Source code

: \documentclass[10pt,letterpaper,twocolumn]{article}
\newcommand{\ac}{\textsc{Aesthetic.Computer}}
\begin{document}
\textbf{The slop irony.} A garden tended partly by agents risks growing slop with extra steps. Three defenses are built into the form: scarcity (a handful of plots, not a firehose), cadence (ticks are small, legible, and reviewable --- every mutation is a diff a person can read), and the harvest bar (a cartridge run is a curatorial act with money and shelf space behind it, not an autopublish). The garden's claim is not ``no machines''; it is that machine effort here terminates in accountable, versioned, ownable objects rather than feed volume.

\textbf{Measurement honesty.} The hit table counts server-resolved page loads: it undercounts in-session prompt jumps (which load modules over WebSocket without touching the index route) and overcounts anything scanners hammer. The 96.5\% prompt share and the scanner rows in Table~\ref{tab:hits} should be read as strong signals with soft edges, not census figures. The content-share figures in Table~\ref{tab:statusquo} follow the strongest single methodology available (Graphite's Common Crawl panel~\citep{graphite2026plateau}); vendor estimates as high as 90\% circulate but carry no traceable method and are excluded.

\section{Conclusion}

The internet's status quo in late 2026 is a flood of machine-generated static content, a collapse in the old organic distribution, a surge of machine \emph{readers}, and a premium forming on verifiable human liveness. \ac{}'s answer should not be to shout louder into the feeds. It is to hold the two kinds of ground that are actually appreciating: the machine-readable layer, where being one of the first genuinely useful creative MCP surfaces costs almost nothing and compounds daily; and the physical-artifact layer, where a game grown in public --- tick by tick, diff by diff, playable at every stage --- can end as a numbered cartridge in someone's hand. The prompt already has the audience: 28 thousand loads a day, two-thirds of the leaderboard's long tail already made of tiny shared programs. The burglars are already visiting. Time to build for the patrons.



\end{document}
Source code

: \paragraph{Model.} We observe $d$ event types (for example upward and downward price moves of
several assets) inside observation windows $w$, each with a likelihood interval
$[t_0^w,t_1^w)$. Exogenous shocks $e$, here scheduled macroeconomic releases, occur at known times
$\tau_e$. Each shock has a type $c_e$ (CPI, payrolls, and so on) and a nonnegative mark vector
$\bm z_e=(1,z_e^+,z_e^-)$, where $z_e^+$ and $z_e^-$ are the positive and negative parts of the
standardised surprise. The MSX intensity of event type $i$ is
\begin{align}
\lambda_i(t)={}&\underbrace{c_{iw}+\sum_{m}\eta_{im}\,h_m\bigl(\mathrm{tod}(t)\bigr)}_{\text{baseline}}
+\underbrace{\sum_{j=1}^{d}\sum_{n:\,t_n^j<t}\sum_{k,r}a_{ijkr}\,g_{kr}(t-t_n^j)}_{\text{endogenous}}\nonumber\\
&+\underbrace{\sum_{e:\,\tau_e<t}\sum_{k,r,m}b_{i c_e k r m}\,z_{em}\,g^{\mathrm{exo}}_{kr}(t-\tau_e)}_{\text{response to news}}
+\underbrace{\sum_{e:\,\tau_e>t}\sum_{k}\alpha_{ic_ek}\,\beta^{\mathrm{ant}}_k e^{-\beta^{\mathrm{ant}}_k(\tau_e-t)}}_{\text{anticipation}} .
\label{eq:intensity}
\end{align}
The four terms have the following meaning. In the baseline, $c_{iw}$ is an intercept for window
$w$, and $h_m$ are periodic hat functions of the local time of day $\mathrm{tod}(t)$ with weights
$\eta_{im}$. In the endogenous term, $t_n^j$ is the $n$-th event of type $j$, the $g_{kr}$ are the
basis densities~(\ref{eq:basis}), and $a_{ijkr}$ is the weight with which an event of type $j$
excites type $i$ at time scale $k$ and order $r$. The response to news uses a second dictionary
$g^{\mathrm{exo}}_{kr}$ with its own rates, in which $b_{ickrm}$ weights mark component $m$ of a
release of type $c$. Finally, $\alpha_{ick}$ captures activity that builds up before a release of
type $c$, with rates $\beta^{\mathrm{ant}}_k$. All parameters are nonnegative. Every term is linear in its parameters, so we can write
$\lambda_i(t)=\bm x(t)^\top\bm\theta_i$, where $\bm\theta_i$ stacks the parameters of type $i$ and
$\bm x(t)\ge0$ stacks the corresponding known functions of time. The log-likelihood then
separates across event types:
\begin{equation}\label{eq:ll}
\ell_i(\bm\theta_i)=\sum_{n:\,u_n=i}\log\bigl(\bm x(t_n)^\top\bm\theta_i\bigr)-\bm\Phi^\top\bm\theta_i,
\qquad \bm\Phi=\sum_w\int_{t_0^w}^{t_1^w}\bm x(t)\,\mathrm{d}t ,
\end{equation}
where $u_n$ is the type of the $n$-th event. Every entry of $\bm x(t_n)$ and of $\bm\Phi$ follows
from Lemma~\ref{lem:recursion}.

----

What this task involves :: All lines above between those holding "In the endogenous" and "release of type", inclusive, must be set down unchanged, and no other line may be included.

Final answer ::
$\eta_{im}$. In the endogenous term, $t_n^j$ is the $n$-th event of type $j$, the $g_{kr}$ are the
basis densities~(\ref{eq:basis}), and $a_{ijkr}$ is the weight with which an event of type $j$
excites type $i$ at time scale $k$ and order $r$. The response to news uses a second dictionary
$g^{\mathrm{exo}}_{kr}$ with its own rates, in which $b_{ickrm}$ weights mark component $m$ of a
release of type $c$. Finally, $\alpha_{ick}$ captures activity that builds up before a release of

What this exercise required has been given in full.